TGF-β Pathway Inhibition Improves Hematopoietic Deficiency and Immune Imbalance By Repairing Endothelial Progenitor Cell Function in Aplastic Anemia

Background: Aplastic anemia(AA), one of bone marrow(BM) failure syndromes, is a rare and life-threatening disease. However, the pathogenesis of AA remains to be elucidated and therapeutic strategies need to be further established. Our recent studies reported the dysfunction of BM endothelial progenitor cells(EPCs), one of critical components in BM microenvironment, are involved in hematopoiesis defect and immune imbalance in hematopietic dysfunction-related diseases, including AA(2016Blood, 2022Haematologica, 2022BMC Med, 2023Sci China Life Sci). Therefore, unveiling the mechanism underlying BM EPC dysfunction may provide a potential target for alleviating AA. Hyperactive TGF-β signaling is reported to inhibit the proliferation of hematopoietic stem cells(HSCs) and lead to BM failure in mice, while TGF-β inhibition promotes hematopoietic recovery. Latest studies indicate one of TGF-β signaling inhibitors, luspatercept, promotes erythroid maturation in patients with myelodysplastic neoplasms and β-thalassaemia. However, whether TGF-β inhibition could restore hematopoiesis and immune status via repairing BM EPCs, and therefore provide a potential therapeutic option for AA patients remain to be elucidated.

Aims: To investigate whether TGF-β signaling is activated in BM EPCs of AA patients compared with healthy controls(HCs). Moreover, to explore whether activation of TGF-β signaling in EPCs impairs their biological functions in regulating homeostasis of HSC and T cell differentiation. Finally, to determine whether TGF-β inhibition could restore their multi-lineage hematopoiesis and immune balance via repairing BM EPCs in AA.

Methods: A prospective case-control study enrolled AA patients and their age-matched HCs to compare the expression levels of TGF-β1 and TGF-βRI using flow cytometry. BM EPC functions were evaluated by proliferation, apoptosis, migration and tube formation assays. Direct-coculture systems of EPCs and CD34⁺ or CD3⁺ cells were used to examine the hematopoiesis-supporting and immune regulation capacity of EPCs, respectively. An impaired EPC model derived from HCs induced by TGF-β1 and a classical AA mice model were established to further validate the role of TGF-β signaling in regulating hematopoiesis and immunological status in vitro and in vivo. Finally, RNA-seq analysis and qRT-PCR were performed to validate previous findings.

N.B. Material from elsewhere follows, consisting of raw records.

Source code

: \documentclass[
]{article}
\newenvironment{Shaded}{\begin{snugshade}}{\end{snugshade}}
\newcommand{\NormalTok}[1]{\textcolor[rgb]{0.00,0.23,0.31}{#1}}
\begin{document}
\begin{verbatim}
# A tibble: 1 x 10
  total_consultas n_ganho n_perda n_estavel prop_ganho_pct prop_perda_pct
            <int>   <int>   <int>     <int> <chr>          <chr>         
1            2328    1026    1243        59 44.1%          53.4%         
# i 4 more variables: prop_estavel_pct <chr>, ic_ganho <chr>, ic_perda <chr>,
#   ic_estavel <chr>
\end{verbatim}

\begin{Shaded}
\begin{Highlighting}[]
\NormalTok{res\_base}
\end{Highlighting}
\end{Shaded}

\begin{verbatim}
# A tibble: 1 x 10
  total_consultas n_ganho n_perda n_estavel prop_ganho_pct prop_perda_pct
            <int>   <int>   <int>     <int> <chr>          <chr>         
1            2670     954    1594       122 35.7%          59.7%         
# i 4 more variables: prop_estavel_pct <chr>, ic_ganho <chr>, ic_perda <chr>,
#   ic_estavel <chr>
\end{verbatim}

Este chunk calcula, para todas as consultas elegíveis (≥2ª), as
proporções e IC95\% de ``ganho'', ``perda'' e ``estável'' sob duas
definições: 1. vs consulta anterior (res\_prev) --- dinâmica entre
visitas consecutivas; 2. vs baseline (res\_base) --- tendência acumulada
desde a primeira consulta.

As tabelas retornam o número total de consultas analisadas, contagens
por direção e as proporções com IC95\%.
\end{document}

Results: Compared to HCs, decreased and dysfunctional EPCs with hyperactive TGF-β signaling, which are characterized as decreased double stained cell numbers, reduced angiogenesis and migration capacities, higher apoptosis ratio, impaired HSC-supporting ability and imbalanced T cell differentiation-supporting ability, were observed in AA patients, which could be improved by TGF-β inhibition. Consistently, the same findings were observed in an impaired EPC model triggered by TGF-β1 in vitro. Furthermore, AA mice presented the damage in BM endothelial cells with activated TGF-β signaling, whereas TGF-β inhibition restored hematopoietic defect and rebalanced T cell subsets via repairing endothelial cells, thus contributing to a better performance in peripheral blood including increased erythroid and megakaryocytic lineages. Mechanismly, RNA-seq and qRT-PCR analysis further validated TGF-β signaling is involved in BM EPC dysfunction in AA patients.

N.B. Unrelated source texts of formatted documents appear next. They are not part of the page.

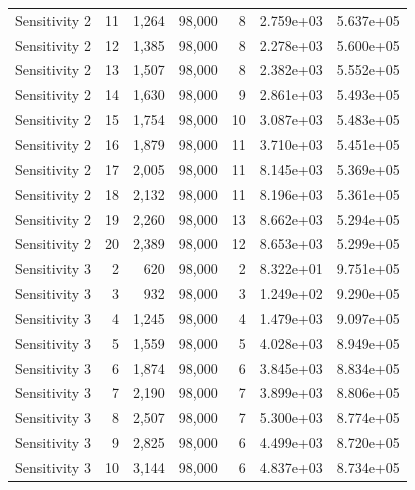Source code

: \begin{table}[]
\begin{tabular}{lrrrrrr}
     Sensitivity 2 &   11 & 1,264 &             98,000 &                   8 & 2.759e+03 & 5.637e+05 \\
     Sensitivity 2 &   12 & 1,385 &             98,000 &                   8 & 2.278e+03 & 5.600e+05 \\
     Sensitivity 2 &   13 & 1,507 &             98,000 &                   8 & 2.382e+03 & 5.552e+05 \\
     Sensitivity 2 &   14 & 1,630 &             98,000 &                   9 & 2.861e+03 & 5.493e+05 \\
     Sensitivity 2 &   15 & 1,754 &             98,000 &                  10 & 3.087e+03 & 5.483e+05 \\
     Sensitivity 2 &   16 & 1,879 &             98,000 &                  11 & 3.710e+03 & 5.451e+05 \\
     Sensitivity 2 &   17 & 2,005 &             98,000 &                  11 & 8.145e+03 & 5.369e+05 \\
     Sensitivity 2 &   18 & 2,132 &             98,000 &                  11 & 8.196e+03 & 5.361e+05 \\
     Sensitivity 2 &   19 & 2,260 &             98,000 &                  13 & 8.662e+03 & 5.294e+05 \\
     Sensitivity 2 &   20 & 2,389 &             98,000 &                  12 & 8.653e+03 & 5.299e+05 \\
     Sensitivity 3 &    2 &   620 &             98,000 &                   2 & 8.322e+01 & 9.751e+05 \\
     Sensitivity 3 &    3 &   932 &             98,000 &                   3 & 1.249e+02 & 9.290e+05 \\
     Sensitivity 3 &    4 & 1,245 &             98,000 &                   4 & 1.479e+03 & 9.097e+05 \\
     Sensitivity 3 &    5 & 1,559 &             98,000 &                   5 & 4.028e+03 & 8.949e+05 \\
     Sensitivity 3 &    6 & 1,874 &             98,000 &                   6 & 3.845e+03 & 8.834e+05 \\
     Sensitivity 3 &    7 & 2,190 &             98,000 &                   7 & 3.899e+03 & 8.806e+05 \\
     Sensitivity 3 &    8 & 2,507 &             98,000 &                   7 & 5.300e+03 & 8.774e+05 \\
     Sensitivity 3 &    9 & 2,825 &             98,000 &                   6 & 4.499e+03 & 8.720e+05 \\
     Sensitivity 3 &   10 & 3,144 &             98,000 &                   6 & 4.837e+03 & 8.734e+05 \\

\end{tabular}
\end{table}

Summary/Conclusion: We found for the first time that dysfunctional BM EPCs with hyperactive TGF-β signaling are involved in AA, whereas inhibition of TGF-β could promote multi-lineage hematopoiesis recovery and immune balance in AA via repairing dysfunctional EPCs. Our study suggests TGF-β inhibitors, including luspatercept, might be a potential therapeutic strategy for AA patients, which provides a rationale for further clinical trials in AA patients to validate our preliminary findings in the future.